MIS Darussalam juga hanya memiliki tiga ruang kelas, lokasi sekolahnya juga sangat panas dan gersang. Guru-guru yang mengajar di MIS Darussalam juga hanyalah guru sukarelawan, tak ada gaji yang diberikan kepada guru-guru tersebut. Siswa MIS Darussalam juga tak begitu banyak. Walaupun fasilitas sekolah mereka sangat kurang, dan seragam yang mereka pakai  juga sangat sederhana, tapi itu tak memutuskan semangat mereka untuk bersekolah dan mencari ilmu sebanyak mungkin.

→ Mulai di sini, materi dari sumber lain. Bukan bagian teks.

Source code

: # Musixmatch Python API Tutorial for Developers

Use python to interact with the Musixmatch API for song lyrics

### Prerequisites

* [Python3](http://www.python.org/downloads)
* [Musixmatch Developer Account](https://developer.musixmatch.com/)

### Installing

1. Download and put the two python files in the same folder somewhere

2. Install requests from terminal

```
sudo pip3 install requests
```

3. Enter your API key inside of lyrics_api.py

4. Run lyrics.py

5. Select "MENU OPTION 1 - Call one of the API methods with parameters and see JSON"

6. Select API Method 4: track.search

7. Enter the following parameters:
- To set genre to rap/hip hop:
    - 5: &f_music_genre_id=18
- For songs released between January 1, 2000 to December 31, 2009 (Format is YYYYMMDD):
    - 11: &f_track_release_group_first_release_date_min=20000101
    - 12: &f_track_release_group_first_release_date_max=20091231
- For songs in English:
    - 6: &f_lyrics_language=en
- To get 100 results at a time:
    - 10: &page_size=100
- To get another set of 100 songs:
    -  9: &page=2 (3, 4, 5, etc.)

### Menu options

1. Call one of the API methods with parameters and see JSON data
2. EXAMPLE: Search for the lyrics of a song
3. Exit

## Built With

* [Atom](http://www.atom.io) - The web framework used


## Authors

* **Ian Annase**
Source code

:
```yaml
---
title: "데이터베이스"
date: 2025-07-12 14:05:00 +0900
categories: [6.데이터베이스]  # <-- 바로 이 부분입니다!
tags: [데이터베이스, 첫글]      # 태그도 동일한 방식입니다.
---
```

Seharusnya Pemerintah bisa memberikan perhatian khusus untuk sekolah-sekolah di pedalaman seperti MIS Darussalam. Padahal menurut anggota DPR RI, asal Daerah Pemilihan (Dapil) Aceh, menjelaskan kalau anggaran dana Pemerintah untuk Aceh cukup besar. Aceh juga mendapatkan Dana Otonomi Khusus (Otsus) sebesar 6.1 triliun dari APBN pada Tahun 2013. Dana otonomi khusus ini dialokasikan untuk pembangunan infrastruktur, pendidikan, kesehatan dan ekonomi.
Tapi pada kenyataannya dana tersebut tidak berperan untuk pembangunan pendidikan di daerah Aceh. Buktinya masih ada sekolah yang prasarananya tidak layak, bahkan sangat memperihatinkan, yang tidak dapat perhatian khusus dari Pemerintah untuk membangun sekolah tersebut menjadi sekolah yang layak.
Jika dicermati, pasca Tsunami memang terjadi pembangunan infrastruktur besar-besaran termasuk dalam bidang pendidikan yang sangat baik dan bagus di Aceh. Namun hal itu, terkesan belum merata sampai ke daerah terpencil. Masih banyak sekolah yang minim infrastruktur sehingga akses ke sekolah itu sangat sulit dilalui.
Sekolah MIS Darussalam bisa menjadi contoh nyata bagi Pemerintah, bahwa Aceh masih terpuruk dalam  segi pendidikan. Seharusnya Pemerintah bisa menggunakan dana dari APBN tersebut untuk membangun infrastruktur sekolah-sekolah di daerah terpencil bukan hanya di daerah kota saja. Pembangunan infrastruktur yang tidak merata ini juga bisa menyebabkan terpuruknya pendidikan di Aceh. Kalau keadaan seperti ini dibiarkan, maka sampai kapan pun Aceh tetap pada posisi tertinggal di bidang pendidikan.
            Pemerintah harus menghargai pendidikan, dan rakyat harus berprestasi dalam pendidikan. Pemerintah harus menyalurkan 20% dari anggaran negara untuk pendidikan sebagai amanat Undang-Undang Dasar, bahkan lebih bila mungkin. Pemerintah harus memberikan hak rakyat untuk memproleh pendidikan dan itu adalah kewajiban negara untuk memenuhinya.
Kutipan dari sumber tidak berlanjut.